Anyone knocking any yotes down with estrus chirps/whimpers yet this year? If so, what is your sequence? Do you do a female howl before going into the chirps?


----------



## folpak (Feb 6, 2008)

even better question... Ive heard multiple variations of the wimpers and chirps. does anyone have a link or sound file of an actual coyote.


----------



## doggk9 (Aug 27, 2006)

They've been breeding already this year. I've heard it and called in a few pairs 2 weeks ago including this 1 that came in with a mate.


----------



## varminthunter (Dec 19, 2005)




----------



## Memay (Mar 1, 2015)

doggk9 said:


> They've been breeding already this year. I've heard it and called in a few pairs 2 weeks ago including this 1 that came in with a mate.

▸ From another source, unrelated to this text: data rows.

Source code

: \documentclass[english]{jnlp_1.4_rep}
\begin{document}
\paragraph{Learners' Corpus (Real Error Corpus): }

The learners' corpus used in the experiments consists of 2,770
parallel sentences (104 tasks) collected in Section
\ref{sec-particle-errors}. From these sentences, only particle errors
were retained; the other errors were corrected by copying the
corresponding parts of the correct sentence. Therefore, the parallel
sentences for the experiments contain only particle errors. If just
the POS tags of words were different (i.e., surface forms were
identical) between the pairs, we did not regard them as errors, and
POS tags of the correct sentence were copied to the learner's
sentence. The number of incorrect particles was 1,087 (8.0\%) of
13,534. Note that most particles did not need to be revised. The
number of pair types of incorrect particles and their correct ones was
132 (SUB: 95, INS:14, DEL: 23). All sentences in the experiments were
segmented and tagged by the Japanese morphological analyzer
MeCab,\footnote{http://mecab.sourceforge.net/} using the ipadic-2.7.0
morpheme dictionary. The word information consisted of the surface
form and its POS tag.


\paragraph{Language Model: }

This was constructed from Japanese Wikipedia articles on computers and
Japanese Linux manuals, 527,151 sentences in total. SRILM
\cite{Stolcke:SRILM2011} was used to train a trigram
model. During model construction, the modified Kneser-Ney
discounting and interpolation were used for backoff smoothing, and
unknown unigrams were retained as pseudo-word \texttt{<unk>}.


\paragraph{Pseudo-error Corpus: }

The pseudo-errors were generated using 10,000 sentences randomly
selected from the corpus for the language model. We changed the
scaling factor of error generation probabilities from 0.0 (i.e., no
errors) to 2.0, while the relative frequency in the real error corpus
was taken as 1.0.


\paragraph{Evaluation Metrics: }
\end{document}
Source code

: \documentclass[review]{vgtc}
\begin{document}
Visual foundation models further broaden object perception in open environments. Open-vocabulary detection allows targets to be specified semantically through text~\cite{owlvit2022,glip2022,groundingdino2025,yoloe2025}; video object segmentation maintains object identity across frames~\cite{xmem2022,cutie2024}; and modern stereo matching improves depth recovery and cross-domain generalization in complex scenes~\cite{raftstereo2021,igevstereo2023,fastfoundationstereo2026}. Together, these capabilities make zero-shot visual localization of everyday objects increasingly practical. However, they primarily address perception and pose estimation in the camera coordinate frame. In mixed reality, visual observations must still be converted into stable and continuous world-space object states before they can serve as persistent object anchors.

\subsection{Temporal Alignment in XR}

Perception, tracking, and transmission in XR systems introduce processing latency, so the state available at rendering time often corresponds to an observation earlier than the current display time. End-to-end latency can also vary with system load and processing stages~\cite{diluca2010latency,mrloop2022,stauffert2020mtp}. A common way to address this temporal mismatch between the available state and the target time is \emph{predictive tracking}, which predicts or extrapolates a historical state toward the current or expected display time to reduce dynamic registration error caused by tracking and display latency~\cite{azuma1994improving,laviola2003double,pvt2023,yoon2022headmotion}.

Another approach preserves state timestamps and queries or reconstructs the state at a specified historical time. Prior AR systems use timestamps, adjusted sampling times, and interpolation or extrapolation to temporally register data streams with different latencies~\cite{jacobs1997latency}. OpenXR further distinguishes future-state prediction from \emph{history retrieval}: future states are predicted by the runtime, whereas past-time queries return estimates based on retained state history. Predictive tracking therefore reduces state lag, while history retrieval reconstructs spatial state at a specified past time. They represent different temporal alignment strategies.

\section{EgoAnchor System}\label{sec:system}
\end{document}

Nice man! Congrats! If you don't mind me asking, what are you doing? Just chirps? Or you throwing a female invitation howl in too?


----------



## Memay (Mar 1, 2015)

folpak said:


> even better question... Ive heard multiple variations of the wimpers and chirps. does anyone have a link or sound file of an actual coyote.


Randy Anderson has a video of a female yote doing the estrus chirp. sounds a lot like a bird chirp. I've heard it before in the field and you would never guess that sound was coming from a yote.


----------



## doggk9 (Aug 27, 2006)

Memay said:


> Nice man! Congrats! If you don't mind me asking, what are you doing? Just chirps? Or you throwing a female invitation howl in too?


I've got a whole foxcast sequence strung together with a female invitation howl, a pair howl, a duet and then estrus chirps and yips. Tony Tebbe 1900coyote works well too.


----------



## Memay (Mar 1, 2015)

doggk9 said:


> I've got a whole foxcast sequence strung together with a female invitation howl, a pair howl, a duet and then estrus chirps and yips. Tony Tebbe 1900coyote works well too.


Cool. Thanks. I may have to break out the foxpro and try that sequence. Been using hand calls a lot again. Speaking of Tony Tebbe, the one call that is always hanging on the lanyard is his Green Nasty.


----------